Un lieu refuge : Juchitan
Juchitan est un village situé dans la région de l’isthme de Tehuantepec, dans l’État d’Oaxaca, au sud du Mexique qui regroupe la plus grande communauté de muxes, soit environ 5 000 personnes
En Thaïlande : les Katoï
Le terme Kathoey désigne une « personne ayant à la fois le sexe masculin et le sexe féminin » ou une « personne ayant l’esprit et la manière d’être opposé à son sexe d’origine». Avant l’arrivée des influences occidentales et la modernisation du pays mise en place par l’État thaïlandais, la catégorie kathoey semblait englobait toutes les catégories se distinguant des catégories d’homme et de femme : transgenres, travestis, hermaphrodites aussi bien qu’homosexuels. Aujourd’hui, les kathoey sont perçus par la société comme des individus affichant des caractères féminins marqués en particulier.
Les katoy sont socialement bien acceptées dans la société thaïlandaise. Cette tolérance est en grande partie due à la culture thaïlandaise : en effet, contrairement à d’autres religions, le bouddhisme ne condamne pas l’homosexualité ou la transidentité. Les katoy sont visibles dans toutes les scènes quotidiennes (et en particulier dans les milieux de la nuit et du spectacle) et à tous les niveaux sociaux. Aux yeux des étrangers, la Thaïlande semble être une « terre de liberté » pour les « troisièmes sexes » grâce à son climat de tolérance et à l’absence de sanction sévère ou explicite, légale ou religieuse envers ces personnes. Cependant de nos jours, plusieurs incidents dus à l’intolérance ou à la discrimination,touchent les Kathoey.
Ainsi, nous pouvons constater que la notion de genre n’est pas figée, elle est en évolution et en mutation constante en fonction de l’environnement socioculturel et des normes d’une société. Pendant une longue période, la conception du genre est restée figée à son état le plus strict: le féminin et le masculin, deux identités opposées, antagonistes. Cependant, des combats d’individus à la recherche de changement sont nés des mouvements prônants une vision plus souple et plus diverse du genre (ex: mouvement Queer ou LGBT).
Ainsi, De nos jours, ces communautés défendent le concept d’ “identités mouvantes” qui permettrait à chacun de choisir son genre ou même de définir son propre genre.
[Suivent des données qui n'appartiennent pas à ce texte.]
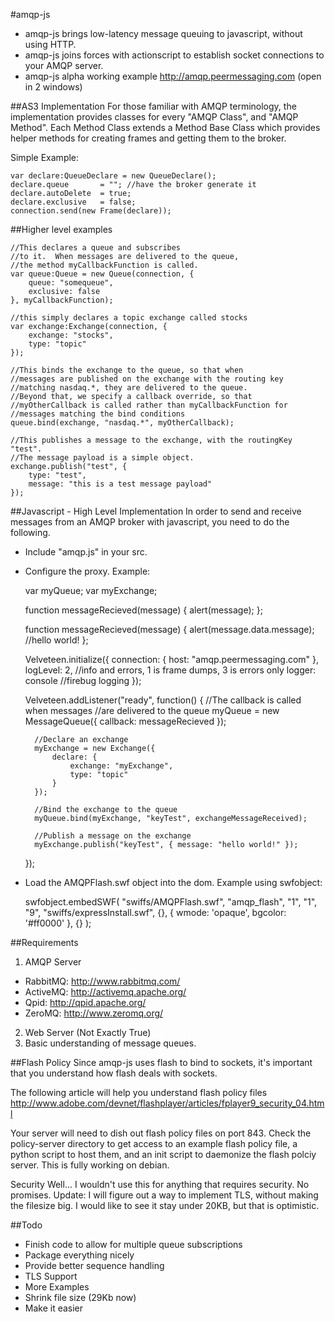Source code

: #amqp-js

* amqp-js brings low-latency message queuing to javascript, without using HTTP.
* amqp-js joins forces with actionscript to establish socket connections to your AMQP server.
* amqp-js alpha working example http://amqp.peermessaging.com (open in 2 windows)


##AS3 Implementation
For those familiar with AMQP terminology, the implementation provides classes for every
"AMQP Class", and "AMQP Method".  Each Method Class extends a Method Base Class which provides helper
methods for creating frames and getting them to the broker.


Simple Example:

	var declare:QueueDeclare = new QueueDeclare();
	declare.queue 		= ""; //have the broker generate it
	declare.autoDelete 	= true;
	declare.exclusive 	= false;
	connection.send(new Frame(declare));

##Higher level examples

	//This declares a queue and subscribes
	//to it.  When messages are delivered to the queue,
	//the method myCallbackFunction is called.
	var queue:Queue = new Queue(connection, {
		queue: "somequeue",
		exclusive: false
	}, myCallbackFunction);
	
	//this simply declares a topic exchange called stocks
	var exchange:Exchange(connection, {
		exchange: "stocks",
		type: "topic"
	});
	
	//This binds the exchange to the queue, so that when
	//messages are published on the exchange with the routing key
	//matching nasdaq.*, they are delivered to the queue.
	//Beyond that, we specify a callback override, so that
	//myOtherCallback is called rather than myCallbackFunction for
	//messages matching the bind conditions
	queue.bind(exchange, "nasdaq.*", myOtherCallback);
	
	//This publishes a message to the exchange, with the routingKey "test".
	//The message payload is a simple object.
	exchange.publish("test", { 
		type: "test",
		message: "this is a test message payload"
	});


##Javascript - High Level Implementation
In order to send and receive messages from an AMQP broker with javascript,
you need to do the following.

* Include "amqp.js" in your src.
* Configure the proxy.  Example:


	var myQueue;
	var myExchange;
	
	function messageRecieved(message) {
		alert(message);
	};
	
	function messageRecieved(message) {
		alert(message.data.message); //hello world!
	};
	
	Velveteen.initialize({
		connection: {
			host: "amqp.peermessaging.com"
		},
		logLevel: 2, //info and errors, 1 is frame dumps, 3 is errors only
		logger: console //firebug logging
	});
	
	Velveteen.addListener("ready", function() {
		//The callback is called when messages
		//are delivered to the queue
		myQueue = new MessageQueue({
			callback: messageRecieved
		});
		
		//Declare an exchange
		myExchange = new Exchange({
			declare: {
				exchange: "myExchange",
				type: "topic"
			}
		});
		
		//Bind the exchange to the queue
		myQueue.bind(myExchange, "keyTest", exchangeMessageReceived);
		
		//Publish a message on the exchange
		myExchange.publish("keyTest", { message: "hello world!" });
	});


* Load the AMQPFlash.swf object into the dom. Example using swfobject:


	swfobject.embedSWF(
		"swiffs/AMQPFlash.swf",
		"amqp_flash",
		"1",
		"1",
		"9",
		"swiffs/expressInstall.swf",
		{},
		{
			wmode: 'opaque',
			bgcolor: '#ff0000'
		},
		{}
	);


##Requirements
1. AMQP Server

* RabbitMQ: http://www.rabbitmq.com/
* ActiveMQ: http://activemq.apache.org/
* Qpid: http://qpid.apache.org/
* ZeroMQ: http://www.zeromq.org/

2. Web Server (Not Exactly True)
3. Basic understanding of message queues.


##Flash Policy
Since amqp-js uses flash to bind to sockets, it's important that you understand how flash deals with sockets.

The following article will help you understand flash policy files
http://www.adobe.com/devnet/flashplayer/articles/fplayer9_security_04.html

Your server will need to dish out flash policy files on port 843.  Check the policy-server
directory to get access to an example flash policy file, a python script to host them,
and an init script to daemonize the flash polciy server.  This is fully working on debian.

Security
Well... I wouldn't use this for anything that requires security.  No promises.
Update:  I will figure out a way to implement TLS, without making the filesize
big. I would like to see it stay under 20KB, but that is optimistic.

##Todo
* Finish code to allow for multiple queue subscriptions
* Package everything nicely
* Provide better sequence handling
* TLS Support
* More Examples
* Shrink file size (29Kb now)
* Make it easier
Cette liberté est déjà garantie par l’Etat dans certains lieux comme à Washington ou dans l’Etat d’Oregon où il est devenu légalement possible de choisir pour genre “maculin”, “féminin” ou “X” sur sa carte d’identité. Cette tendance se développe également de plus en plus chez les jeunes: on peut remarquer aujourd’hui de plus en plus de statuts sur les réseaux sociaux sur lesquels sont précisés les pronoms (il/elle/neutre) qui convient le mieux à l’utilisateur.
Pour plus d’informations:
Pourquoi les personnes transgenres semblent plus acceptées en Asie du Sud-Est ?
(Article écrit également pour Sahmassociation)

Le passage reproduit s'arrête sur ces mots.